This approves the replacement of Eq. (22) by an even more generalized susceptibility

$$\begin{aligned} \aleph _{b_0b_1b_2b_3}^{gh}(\mathbf {k}_F,\mathbf {q}_F) = \int \text {d}\mathbf {l}\, f^*_{g}(\mathbf {l}) X_{b_0b_1b_2b_3}(\mathbf {l},\mathbf {m}) f_{h}(\mathbf {l}) \,\text {,}\nonumber \\ \end{aligned}$$
(25)

where we chose the Hebrew letter \(\aleph \) (Aleph) due to its similarity with the letter \(\chi \). Repeating the same calculation for the crossed particle–hole channel reduces to the same integral i.e., the knowledge of \(\aleph \) for all points \(\mathbf {k}_F\) and \(\mathbf {q}_F\) on the discretized Fermi surface is sufficient for the calculation of both the PH and cPH diagrams without further integration.
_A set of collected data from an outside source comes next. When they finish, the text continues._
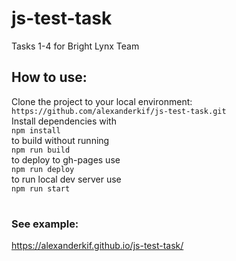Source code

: # js-test-task
Tasks 1-4 for Bright Lynx Team
## How to use:
Clone the project to your local environment: <br>
`https://github.com/alexanderkif/js-test-task.git` <br>
Install dependencies with <br>
`npm install` <br>
to build without running <br>
`npm run build` <br>
to deploy to gh-pages use <br>
`npm run deploy`<br>
to run local dev server use <br>
`npm run start`<br>
#
### See example:<br>
https://alexanderkif.github.io/js-test-task/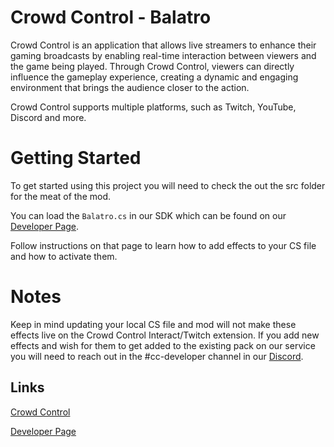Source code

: # Crowd Control - Balatro

Crowd Control is an application that allows live streamers to enhance their gaming broadcasts by enabling real-time interaction between viewers and the game being played. Through Crowd Control, viewers can directly influence the gameplay experience, creating a dynamic and engaging environment that brings the audience closer to the action.

Crowd Control supports multiple platforms, such as Twitch, YouTube, Discord and more.

# Getting Started

To get started using this project you will need to check the out the src folder for the meat of the mod.

You can load the ``Balatro.cs`` in our SDK which can be found on our [Developer Page](https://developer.crowdcontrol.live/sdk/).

Follow instructions on that page to learn how to add effects to your CS file and how to activate them.

# Notes

Keep in mind updating your local CS file and mod will not make these effects live on the Crowd Control Interact/Twitch extension. If you add new effects and wish for them to get added to the existing pack on our service you will need to reach out in the #cc-developer channel in our [Discord](https://warp.world/discord).


## Links
[Crowd Control](https://crowdcontrol.live)

[Developer Page](https://developer.crowdcontrol.live/)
The decomposition Eq. (23) may seem peculiar at a first glance, since absorbing the whole momentum dependence in the newly defined \(\aleph \) may reduce the number of required form factors. Yet we are willing to accept the additional numerical effort in the generalized susceptibility calculation to obtain a quantity, which will turn out to be ideally suited as the starting point for a resummation in the RPA approximation (cf. Sect. 2.3). In fact the proposed form factor decomposition is equivalent to the procedure utilized to incorporate long range Coulomb interactions in FLEX implementations [22]. Here however, we only imposed translational invariance on the interaction.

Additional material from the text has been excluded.